- [WHAT YOU ARE ASKED TO DO]: Within the data that follows, set down exactly the lines from the one containing "if type(rates.get(key)) is" through the one containing "if type(limits.get('max_payload_bytes')) is", both ends included.

- [Records from a collection]:
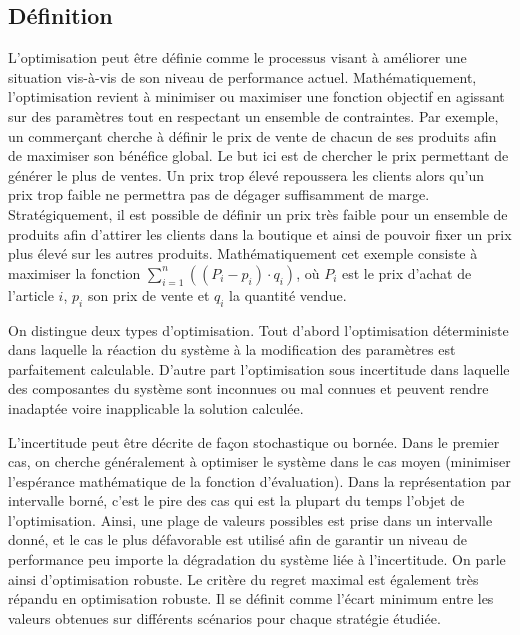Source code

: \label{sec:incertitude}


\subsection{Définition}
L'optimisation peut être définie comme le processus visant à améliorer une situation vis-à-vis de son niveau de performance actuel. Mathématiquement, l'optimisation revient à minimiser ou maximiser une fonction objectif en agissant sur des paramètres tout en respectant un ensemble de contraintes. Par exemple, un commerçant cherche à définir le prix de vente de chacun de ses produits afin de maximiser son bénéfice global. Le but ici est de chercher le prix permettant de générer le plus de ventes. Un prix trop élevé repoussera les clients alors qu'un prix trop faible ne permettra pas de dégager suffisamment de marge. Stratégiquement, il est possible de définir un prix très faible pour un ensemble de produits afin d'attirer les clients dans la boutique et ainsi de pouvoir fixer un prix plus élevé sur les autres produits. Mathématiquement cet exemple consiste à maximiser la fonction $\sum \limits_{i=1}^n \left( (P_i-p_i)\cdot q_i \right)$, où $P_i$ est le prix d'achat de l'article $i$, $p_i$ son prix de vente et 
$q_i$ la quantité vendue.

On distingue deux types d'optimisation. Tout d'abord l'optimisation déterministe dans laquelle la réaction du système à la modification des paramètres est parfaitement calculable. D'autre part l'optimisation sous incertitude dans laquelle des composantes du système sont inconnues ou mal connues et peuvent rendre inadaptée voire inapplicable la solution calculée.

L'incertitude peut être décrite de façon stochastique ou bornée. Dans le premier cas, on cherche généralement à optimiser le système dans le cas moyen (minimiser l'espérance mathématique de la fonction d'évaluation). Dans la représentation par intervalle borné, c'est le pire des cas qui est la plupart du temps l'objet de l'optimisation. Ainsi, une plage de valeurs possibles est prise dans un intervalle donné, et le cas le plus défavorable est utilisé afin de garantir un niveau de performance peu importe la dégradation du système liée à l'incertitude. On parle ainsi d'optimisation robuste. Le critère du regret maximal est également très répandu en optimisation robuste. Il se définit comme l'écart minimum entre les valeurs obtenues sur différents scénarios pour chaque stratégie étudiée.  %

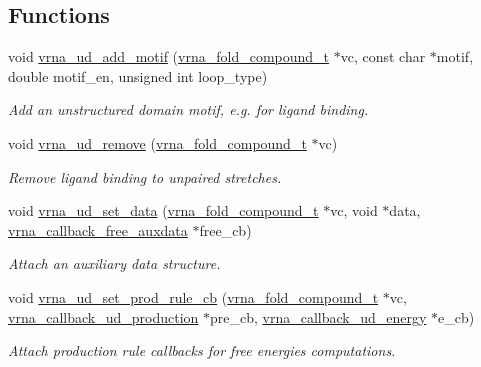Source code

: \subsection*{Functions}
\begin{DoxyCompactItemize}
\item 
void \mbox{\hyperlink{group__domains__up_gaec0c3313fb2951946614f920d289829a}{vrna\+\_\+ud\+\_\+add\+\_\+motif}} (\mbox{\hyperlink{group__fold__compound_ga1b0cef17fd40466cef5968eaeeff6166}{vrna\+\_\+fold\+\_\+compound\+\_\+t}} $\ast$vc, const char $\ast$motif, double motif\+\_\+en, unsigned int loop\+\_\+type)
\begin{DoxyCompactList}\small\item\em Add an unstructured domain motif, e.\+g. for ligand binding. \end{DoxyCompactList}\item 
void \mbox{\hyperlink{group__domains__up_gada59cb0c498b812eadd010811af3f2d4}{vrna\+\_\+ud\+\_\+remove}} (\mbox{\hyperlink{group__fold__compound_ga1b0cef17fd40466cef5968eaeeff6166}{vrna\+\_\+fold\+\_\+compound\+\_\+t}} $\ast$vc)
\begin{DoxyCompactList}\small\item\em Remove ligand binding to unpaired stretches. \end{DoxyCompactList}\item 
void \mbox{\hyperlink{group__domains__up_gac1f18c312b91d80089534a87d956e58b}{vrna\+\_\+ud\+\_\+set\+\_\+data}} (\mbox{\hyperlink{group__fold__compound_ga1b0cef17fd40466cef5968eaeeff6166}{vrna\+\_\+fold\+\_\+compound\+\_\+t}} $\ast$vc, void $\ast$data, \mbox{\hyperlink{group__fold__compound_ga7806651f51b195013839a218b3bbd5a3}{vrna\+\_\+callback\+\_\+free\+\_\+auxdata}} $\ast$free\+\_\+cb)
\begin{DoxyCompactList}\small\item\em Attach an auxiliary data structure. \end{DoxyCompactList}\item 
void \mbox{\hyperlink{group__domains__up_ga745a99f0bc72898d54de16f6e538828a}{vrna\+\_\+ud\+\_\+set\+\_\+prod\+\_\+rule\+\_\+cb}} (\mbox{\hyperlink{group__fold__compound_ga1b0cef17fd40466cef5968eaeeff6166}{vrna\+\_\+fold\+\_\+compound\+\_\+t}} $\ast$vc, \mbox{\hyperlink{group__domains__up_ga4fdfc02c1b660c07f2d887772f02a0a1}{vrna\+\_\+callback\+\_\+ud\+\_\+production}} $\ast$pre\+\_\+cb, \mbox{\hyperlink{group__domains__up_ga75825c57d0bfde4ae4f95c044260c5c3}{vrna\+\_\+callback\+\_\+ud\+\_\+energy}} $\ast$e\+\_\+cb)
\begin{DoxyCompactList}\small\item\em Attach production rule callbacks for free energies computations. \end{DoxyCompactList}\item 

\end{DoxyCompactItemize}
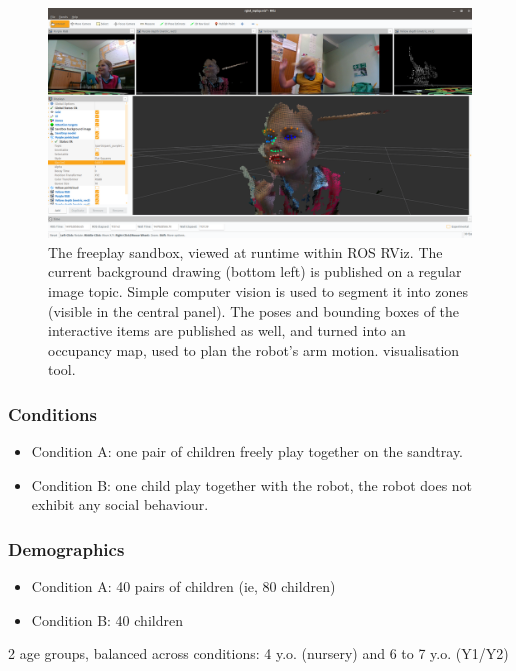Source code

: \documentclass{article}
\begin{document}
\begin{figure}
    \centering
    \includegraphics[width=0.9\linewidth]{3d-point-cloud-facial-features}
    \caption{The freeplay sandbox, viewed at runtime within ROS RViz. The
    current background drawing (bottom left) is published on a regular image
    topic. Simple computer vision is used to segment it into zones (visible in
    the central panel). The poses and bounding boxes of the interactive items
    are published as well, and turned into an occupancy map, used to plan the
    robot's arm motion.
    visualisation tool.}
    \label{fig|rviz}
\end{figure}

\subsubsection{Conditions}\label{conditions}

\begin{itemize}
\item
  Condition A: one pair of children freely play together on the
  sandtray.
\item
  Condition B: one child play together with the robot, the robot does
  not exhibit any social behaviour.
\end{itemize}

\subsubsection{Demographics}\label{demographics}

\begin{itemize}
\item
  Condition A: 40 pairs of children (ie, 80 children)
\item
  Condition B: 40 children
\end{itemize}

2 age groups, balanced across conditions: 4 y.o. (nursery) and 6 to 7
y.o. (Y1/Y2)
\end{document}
---
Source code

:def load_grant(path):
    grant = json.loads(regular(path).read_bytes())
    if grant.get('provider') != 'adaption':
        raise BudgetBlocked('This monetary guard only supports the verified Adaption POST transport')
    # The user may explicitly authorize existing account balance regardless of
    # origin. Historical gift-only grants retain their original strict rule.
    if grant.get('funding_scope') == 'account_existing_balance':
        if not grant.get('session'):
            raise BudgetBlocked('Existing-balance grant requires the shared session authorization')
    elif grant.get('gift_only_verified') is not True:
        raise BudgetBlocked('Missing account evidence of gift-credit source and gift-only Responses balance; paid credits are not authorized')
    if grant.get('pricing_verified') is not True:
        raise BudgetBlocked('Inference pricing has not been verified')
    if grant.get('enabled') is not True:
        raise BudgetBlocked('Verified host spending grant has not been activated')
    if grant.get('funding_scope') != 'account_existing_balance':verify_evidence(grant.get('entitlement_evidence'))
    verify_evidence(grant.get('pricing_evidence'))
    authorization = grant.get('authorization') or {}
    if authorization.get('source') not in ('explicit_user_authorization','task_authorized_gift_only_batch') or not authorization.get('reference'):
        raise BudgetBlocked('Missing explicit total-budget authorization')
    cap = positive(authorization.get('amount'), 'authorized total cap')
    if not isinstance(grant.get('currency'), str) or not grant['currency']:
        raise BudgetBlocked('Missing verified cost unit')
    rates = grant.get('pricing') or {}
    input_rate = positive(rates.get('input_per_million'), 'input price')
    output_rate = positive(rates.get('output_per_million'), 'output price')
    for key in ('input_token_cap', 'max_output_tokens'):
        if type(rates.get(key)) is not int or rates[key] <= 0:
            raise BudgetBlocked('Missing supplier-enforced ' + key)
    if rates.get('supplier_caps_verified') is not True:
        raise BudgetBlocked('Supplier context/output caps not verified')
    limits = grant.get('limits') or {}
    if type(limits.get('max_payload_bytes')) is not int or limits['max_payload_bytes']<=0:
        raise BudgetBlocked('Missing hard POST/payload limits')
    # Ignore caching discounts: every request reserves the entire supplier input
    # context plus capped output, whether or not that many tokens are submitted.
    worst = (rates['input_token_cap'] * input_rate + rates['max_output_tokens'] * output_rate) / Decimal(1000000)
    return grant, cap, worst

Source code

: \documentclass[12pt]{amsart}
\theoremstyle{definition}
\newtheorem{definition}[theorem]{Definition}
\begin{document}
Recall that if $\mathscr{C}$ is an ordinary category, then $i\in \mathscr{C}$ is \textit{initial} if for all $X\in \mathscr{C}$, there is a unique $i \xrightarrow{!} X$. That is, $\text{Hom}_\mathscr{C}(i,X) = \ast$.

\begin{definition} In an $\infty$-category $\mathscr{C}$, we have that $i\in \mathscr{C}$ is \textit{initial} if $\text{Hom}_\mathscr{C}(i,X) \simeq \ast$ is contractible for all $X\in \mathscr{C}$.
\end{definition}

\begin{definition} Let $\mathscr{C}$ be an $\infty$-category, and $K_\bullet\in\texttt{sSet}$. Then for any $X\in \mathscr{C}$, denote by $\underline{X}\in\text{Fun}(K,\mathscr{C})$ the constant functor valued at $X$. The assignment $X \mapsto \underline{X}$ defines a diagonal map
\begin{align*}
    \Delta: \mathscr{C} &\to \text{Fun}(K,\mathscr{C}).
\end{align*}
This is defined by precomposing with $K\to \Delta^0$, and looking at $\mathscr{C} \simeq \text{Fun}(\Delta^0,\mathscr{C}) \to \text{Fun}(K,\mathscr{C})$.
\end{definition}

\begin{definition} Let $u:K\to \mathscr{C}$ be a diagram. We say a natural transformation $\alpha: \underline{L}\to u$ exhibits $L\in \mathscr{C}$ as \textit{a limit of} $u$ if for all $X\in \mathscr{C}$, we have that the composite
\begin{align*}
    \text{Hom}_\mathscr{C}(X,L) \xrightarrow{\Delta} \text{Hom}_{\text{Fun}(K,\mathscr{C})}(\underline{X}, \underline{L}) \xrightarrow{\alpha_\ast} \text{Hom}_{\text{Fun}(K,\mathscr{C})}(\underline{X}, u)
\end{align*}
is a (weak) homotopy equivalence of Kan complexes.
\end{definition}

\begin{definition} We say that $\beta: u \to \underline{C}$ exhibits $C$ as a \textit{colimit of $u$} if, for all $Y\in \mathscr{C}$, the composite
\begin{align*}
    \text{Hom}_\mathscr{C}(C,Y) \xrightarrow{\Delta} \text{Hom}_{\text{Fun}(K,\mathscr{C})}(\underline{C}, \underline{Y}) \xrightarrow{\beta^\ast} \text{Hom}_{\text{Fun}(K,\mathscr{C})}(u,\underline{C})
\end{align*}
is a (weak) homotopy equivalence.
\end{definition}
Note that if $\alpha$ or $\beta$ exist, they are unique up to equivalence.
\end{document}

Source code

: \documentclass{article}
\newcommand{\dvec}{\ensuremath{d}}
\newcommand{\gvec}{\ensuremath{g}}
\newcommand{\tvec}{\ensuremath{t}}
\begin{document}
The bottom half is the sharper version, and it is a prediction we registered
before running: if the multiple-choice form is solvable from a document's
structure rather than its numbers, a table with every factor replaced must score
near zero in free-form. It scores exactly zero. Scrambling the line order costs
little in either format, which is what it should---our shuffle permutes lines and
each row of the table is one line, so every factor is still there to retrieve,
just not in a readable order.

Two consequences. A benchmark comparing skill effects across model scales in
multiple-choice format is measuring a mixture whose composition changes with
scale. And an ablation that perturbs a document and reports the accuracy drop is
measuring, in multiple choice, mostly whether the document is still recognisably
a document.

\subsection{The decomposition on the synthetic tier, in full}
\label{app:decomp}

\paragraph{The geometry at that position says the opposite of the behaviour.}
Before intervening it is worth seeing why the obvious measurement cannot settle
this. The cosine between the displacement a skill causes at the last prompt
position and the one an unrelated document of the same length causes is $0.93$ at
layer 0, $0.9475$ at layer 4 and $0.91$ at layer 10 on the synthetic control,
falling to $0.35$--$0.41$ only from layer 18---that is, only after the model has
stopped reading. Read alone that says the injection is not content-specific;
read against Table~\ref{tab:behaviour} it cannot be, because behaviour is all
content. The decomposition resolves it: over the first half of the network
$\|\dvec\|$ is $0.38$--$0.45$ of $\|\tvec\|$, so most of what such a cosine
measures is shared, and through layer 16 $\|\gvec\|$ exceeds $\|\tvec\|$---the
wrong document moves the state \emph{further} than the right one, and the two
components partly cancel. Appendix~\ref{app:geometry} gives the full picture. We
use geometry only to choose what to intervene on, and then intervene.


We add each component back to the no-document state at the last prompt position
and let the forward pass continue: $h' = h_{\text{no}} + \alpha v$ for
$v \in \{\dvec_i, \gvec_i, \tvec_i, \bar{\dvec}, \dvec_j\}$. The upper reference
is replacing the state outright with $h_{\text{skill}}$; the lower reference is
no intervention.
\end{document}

- [WRITTEN SOLUTION]:
        if type(rates.get(key)) is not int or rates[key] <= 0:
            raise BudgetBlocked('Missing supplier-enforced ' + key)
    if rates.get('supplier_caps_verified') is not True:
        raise BudgetBlocked('Supplier context/output caps not verified')
    limits = grant.get('limits') or {}
    if type(limits.get('max_payload_bytes')) is not int or limits['max_payload_bytes']<=0:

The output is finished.